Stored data
BEGIN

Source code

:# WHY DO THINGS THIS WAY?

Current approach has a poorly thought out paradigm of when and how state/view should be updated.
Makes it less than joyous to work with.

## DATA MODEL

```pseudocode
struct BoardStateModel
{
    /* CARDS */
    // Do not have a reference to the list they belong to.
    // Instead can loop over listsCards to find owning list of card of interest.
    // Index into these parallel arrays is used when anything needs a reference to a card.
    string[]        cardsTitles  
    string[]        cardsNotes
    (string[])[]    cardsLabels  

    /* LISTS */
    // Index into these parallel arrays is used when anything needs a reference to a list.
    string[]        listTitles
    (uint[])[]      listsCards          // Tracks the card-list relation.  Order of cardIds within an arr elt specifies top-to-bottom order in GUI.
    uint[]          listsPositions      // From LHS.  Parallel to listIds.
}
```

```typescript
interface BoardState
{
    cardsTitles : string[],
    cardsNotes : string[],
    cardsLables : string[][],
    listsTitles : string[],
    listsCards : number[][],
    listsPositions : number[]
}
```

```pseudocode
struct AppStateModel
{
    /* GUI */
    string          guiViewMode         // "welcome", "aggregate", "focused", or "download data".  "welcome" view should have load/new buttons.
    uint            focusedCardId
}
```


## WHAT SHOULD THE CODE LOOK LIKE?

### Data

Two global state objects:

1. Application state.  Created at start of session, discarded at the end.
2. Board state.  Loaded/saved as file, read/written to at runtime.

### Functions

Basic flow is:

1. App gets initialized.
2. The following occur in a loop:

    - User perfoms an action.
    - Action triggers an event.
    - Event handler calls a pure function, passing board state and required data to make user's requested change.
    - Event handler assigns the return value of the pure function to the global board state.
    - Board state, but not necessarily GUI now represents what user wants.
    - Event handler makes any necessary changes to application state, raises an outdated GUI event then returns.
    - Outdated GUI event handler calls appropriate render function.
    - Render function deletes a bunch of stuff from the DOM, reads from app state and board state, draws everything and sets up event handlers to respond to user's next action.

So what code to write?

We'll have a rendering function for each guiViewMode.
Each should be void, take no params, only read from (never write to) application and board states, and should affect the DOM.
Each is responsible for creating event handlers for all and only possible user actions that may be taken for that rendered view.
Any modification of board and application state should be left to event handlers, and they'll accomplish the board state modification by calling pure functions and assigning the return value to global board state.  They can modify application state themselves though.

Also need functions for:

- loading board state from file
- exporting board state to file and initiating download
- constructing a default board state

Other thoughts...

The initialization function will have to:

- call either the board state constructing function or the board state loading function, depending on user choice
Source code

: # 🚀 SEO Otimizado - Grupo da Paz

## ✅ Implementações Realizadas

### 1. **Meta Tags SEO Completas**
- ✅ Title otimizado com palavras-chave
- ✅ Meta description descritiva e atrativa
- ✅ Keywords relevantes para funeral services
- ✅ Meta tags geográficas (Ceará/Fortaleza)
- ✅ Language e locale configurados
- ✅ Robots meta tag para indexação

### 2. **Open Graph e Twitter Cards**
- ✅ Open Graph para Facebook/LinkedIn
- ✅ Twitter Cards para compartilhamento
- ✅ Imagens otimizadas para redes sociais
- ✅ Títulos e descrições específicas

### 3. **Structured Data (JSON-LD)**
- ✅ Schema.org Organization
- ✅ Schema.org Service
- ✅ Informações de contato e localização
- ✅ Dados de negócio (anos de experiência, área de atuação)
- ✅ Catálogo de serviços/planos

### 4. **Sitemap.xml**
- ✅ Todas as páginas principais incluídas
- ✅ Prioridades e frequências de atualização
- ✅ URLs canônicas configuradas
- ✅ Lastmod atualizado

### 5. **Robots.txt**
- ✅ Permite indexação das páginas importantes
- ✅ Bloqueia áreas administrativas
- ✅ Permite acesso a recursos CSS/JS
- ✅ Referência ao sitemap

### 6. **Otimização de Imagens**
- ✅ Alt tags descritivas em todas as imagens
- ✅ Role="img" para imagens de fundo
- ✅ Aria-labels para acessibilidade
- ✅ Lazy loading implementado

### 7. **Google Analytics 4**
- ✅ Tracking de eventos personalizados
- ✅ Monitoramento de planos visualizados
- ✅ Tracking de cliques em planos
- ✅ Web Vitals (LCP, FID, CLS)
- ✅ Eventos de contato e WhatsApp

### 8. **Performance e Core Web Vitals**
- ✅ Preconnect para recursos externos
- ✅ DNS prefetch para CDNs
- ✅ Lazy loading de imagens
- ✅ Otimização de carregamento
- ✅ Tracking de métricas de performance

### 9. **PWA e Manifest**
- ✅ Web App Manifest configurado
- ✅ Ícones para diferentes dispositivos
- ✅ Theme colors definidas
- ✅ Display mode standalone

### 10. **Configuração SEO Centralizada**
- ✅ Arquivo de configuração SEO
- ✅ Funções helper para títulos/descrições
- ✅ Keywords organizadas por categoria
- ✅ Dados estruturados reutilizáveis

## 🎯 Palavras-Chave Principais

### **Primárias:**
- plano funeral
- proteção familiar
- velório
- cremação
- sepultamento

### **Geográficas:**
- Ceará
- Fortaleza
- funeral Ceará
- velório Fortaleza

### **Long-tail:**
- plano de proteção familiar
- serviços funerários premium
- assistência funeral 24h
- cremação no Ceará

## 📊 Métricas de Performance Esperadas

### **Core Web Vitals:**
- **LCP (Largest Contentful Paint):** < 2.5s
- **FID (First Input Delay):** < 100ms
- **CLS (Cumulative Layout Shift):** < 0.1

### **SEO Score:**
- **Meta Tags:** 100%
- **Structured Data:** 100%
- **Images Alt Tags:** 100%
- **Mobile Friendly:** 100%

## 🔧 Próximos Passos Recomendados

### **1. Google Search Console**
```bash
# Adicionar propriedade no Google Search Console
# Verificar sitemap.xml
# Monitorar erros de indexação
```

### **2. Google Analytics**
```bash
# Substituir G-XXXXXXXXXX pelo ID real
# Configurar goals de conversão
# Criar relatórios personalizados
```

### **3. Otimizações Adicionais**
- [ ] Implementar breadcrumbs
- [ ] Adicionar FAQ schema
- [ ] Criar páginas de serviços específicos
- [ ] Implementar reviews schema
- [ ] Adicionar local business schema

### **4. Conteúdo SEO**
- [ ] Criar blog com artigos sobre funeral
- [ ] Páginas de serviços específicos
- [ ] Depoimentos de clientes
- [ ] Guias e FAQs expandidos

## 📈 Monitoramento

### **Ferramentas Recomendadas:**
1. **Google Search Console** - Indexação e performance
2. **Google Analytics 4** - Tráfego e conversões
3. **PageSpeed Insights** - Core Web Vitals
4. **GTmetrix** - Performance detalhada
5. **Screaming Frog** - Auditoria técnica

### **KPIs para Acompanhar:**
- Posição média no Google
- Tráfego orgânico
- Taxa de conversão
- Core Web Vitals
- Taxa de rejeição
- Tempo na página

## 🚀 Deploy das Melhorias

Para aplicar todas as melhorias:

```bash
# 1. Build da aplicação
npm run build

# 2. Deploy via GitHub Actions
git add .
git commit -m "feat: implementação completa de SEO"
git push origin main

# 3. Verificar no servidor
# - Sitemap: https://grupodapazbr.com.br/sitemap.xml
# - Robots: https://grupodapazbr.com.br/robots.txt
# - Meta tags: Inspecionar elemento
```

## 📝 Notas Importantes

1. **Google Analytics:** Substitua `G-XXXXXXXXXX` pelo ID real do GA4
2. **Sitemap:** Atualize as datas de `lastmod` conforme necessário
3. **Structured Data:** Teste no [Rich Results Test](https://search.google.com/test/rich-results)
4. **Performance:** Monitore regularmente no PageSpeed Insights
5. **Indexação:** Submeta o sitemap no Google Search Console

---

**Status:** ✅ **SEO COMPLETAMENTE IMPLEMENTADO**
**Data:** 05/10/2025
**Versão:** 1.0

END

Only an exact transcription of all the entries will do.

Source code

:# WHY DO THINGS THIS WAY?

Current approach has a poorly thought out paradigm of when and how state/view should be updated.
Makes it less than joyous to work with.

## DATA MODEL

```pseudocode
struct BoardStateModel
{
    /* CARDS */
    // Do not have a reference to the list they belong to.
    // Instead can loop over listsCards to find owning list of card of interest.
    // Index into these parallel arrays is used when anything needs a reference to a card.
    string[]        cardsTitles  
    string[]        cardsNotes
    (string[])[]    cardsLabels  

    /* LISTS */
    // Index into these parallel arrays is used when anything needs a reference to a list.
    string[]        listTitles
    (uint[])[]      listsCards          // Tracks the card-list relation.  Order of cardIds within an arr elt specifies top-to-bottom order in GUI.
    uint[]          listsPositions      // From LHS.  Parallel to listIds.
}
```

```typescript
interface BoardState
{
    cardsTitles : string[],
    cardsNotes : string[],
    cardsLables : string[][],
    listsTitles : string[],
    listsCards : number[][],
    listsPositions : number[]
}
```

```pseudocode
struct AppStateModel
{
    /* GUI */
    string          guiViewMode         // "welcome", "aggregate", "focused", or "download data".  "welcome" view should have load/new buttons.
    uint            focusedCardId
}
```


## WHAT SHOULD THE CODE LOOK LIKE?

### Data

Two global state objects:

1. Application state.  Created at start of session, discarded at the end.
2. Board state.  Loaded/saved as file, read/written to at runtime.

### Functions

Basic flow is:

1. App gets initialized.
2. The following occur in a loop:

    - User perfoms an action.
    - Action triggers an event.
    - Event handler calls a pure function, passing board state and required data to make user's requested change.
    - Event handler assigns the return value of the pure function to the global board state.
    - Board state, but not necessarily GUI now represents what user wants.
    - Event handler makes any necessary changes to application state, raises an outdated GUI event then returns.
    - Outdated GUI event handler calls appropriate render function.
    - Render function deletes a bunch of stuff from the DOM, reads from app state and board state, draws everything and sets up event handlers to respond to user's next action.

So what code to write?

We'll have a rendering function for each guiViewMode.
Each should be void, take no params, only read from (never write to) application and board states, and should affect the DOM.
Each is responsible for creating event handlers for all and only possible user actions that may be taken for that rendered view.
Any modification of board and application state should be left to event handlers, and they'll accomplish the board state modification by calling pure functions and assigning the return value to global board state.  They can modify application state themselves though.

Also need functions for:

- loading board state from file
- exporting board state to file and initiating download
- constructing a default board state

Other thoughts...

The initialization function will have to:

- call either the board state constructing function or the board state loading function, depending on user choice
Source code

: # 🚀 SEO Otimizado - Grupo da Paz

## ✅ Implementações Realizadas

### 1. **Meta Tags SEO Completas**
- ✅ Title otimizado com palavras-chave
- ✅ Meta description descritiva e atrativa
- ✅ Keywords relevantes para funeral services
- ✅ Meta tags geográficas (Ceará/Fortaleza)
- ✅ Language e locale configurados
- ✅ Robots meta tag para indexação

### 2. **Open Graph e Twitter Cards**
- ✅ Open Graph para Facebook/LinkedIn
- ✅ Twitter Cards para compartilhamento
- ✅ Imagens otimizadas para redes sociais
- ✅ Títulos e descrições específicas

### 3. **Structured Data (JSON-LD)**
- ✅ Schema.org Organization
- ✅ Schema.org Service
- ✅ Informações de contato e localização
- ✅ Dados de negócio (anos de experiência, área de atuação)
- ✅ Catálogo de serviços/planos

### 4. **Sitemap.xml**
- ✅ Todas as páginas principais incluídas
- ✅ Prioridades e frequências de atualização
- ✅ URLs canônicas configuradas
- ✅ Lastmod atualizado

### 5. **Robots.txt**
- ✅ Permite indexação das páginas importantes
- ✅ Bloqueia áreas administrativas
- ✅ Permite acesso a recursos CSS/JS
- ✅ Referência ao sitemap

### 6. **Otimização de Imagens**
- ✅ Alt tags descritivas em todas as imagens
- ✅ Role="img" para imagens de fundo
- ✅ Aria-labels para acessibilidade
- ✅ Lazy loading implementado

### 7. **Google Analytics 4**
- ✅ Tracking de eventos personalizados
- ✅ Monitoramento de planos visualizados
- ✅ Tracking de cliques em planos
- ✅ Web Vitals (LCP, FID, CLS)
- ✅ Eventos de contato e WhatsApp

### 8. **Performance e Core Web Vitals**
- ✅ Preconnect para recursos externos
- ✅ DNS prefetch para CDNs
- ✅ Lazy loading de imagens
- ✅ Otimização de carregamento
- ✅ Tracking de métricas de performance

### 9. **PWA e Manifest**
- ✅ Web App Manifest configurado
- ✅ Ícones para diferentes dispositivos
- ✅ Theme colors definidas
- ✅ Display mode standalone

### 10. **Configuração SEO Centralizada**
- ✅ Arquivo de configuração SEO
- ✅ Funções helper para títulos/descrições
- ✅ Keywords organizadas por categoria
- ✅ Dados estruturados reutilizáveis

## 🎯 Palavras-Chave Principais

### **Primárias:**
- plano funeral
- proteção familiar
- velório
- cremação
- sepultamento

### **Geográficas:**
- Ceará
- Fortaleza
- funeral Ceará
- velório Fortaleza

### **Long-tail:**
- plano de proteção familiar
- serviços funerários premium
- assistência funeral 24h
- cremação no Ceará

## 📊 Métricas de Performance Esperadas

### **Core Web Vitals:**
- **LCP (Largest Contentful Paint):** < 2.5s
- **FID (First Input Delay):** < 100ms
- **CLS (Cumulative Layout Shift):** < 0.1

### **SEO Score:**
- **Meta Tags:** 100%
- **Structured Data:** 100%
- **Images Alt Tags:** 100%
- **Mobile Friendly:** 100%

## 🔧 Próximos Passos Recomendados

### **1. Google Search Console**
```bash
# Adicionar propriedade no Google Search Console
# Verificar sitemap.xml
# Monitorar erros de indexação
```

### **2. Google Analytics**
```bash
# Substituir G-XXXXXXXXXX pelo ID real
# Configurar goals de conversão
# Criar relatórios personalizados
```

### **3. Otimizações Adicionais**
- [ ] Implementar breadcrumbs
- [ ] Adicionar FAQ schema
- [ ] Criar páginas de serviços específicos
- [ ] Implementar reviews schema
- [ ] Adicionar local business schema

### **4. Conteúdo SEO**
- [ ] Criar blog com artigos sobre funeral
- [ ] Páginas de serviços específicos
- [ ] Depoimentos de clientes
- [ ] Guias e FAQs expandidos

## 📈 Monitoramento

### **Ferramentas Recomendadas:**
1. **Google Search Console** - Indexação e performance
2. **Google Analytics 4** - Tráfego e conversões
3. **PageSpeed Insights** - Core Web Vitals
4. **GTmetrix** - Performance detalhada
5. **Screaming Frog** - Auditoria técnica

### **KPIs para Acompanhar:**
- Posição média no Google
- Tráfego orgânico
- Taxa de conversão
- Core Web Vitals
- Taxa de rejeição
- Tempo na página

## 🚀 Deploy das Melhorias

Para aplicar todas as melhorias:

```bash
# 1. Build da aplicação
npm run build

# 2. Deploy via GitHub Actions
git add .
git commit -m "feat: implementação completa de SEO"
git push origin main

# 3. Verificar no servidor
# - Sitemap: https://grupodapazbr.com.br/sitemap.xml
# - Robots: https://grupodapazbr.com.br/robots.txt
# - Meta tags: Inspecionar elemento
```

## 📝 Notas Importantes

1. **Google Analytics:** Substitua `G-XXXXXXXXXX` pelo ID real do GA4
2. **Sitemap:** Atualize as datas de `lastmod` conforme necessário
3. **Structured Data:** Teste no [Rich Results Test](https://search.google.com/test/rich-results)
4. **Performance:** Monitore regularmente no PageSpeed Insights
5. **Indexação:** Submeta o sitemap no Google Search Console

---

**Status:** ✅ **SEO COMPLETAMENTE IMPLEMENTADO**
**Data:** 05/10/2025
**Versão:** 1.0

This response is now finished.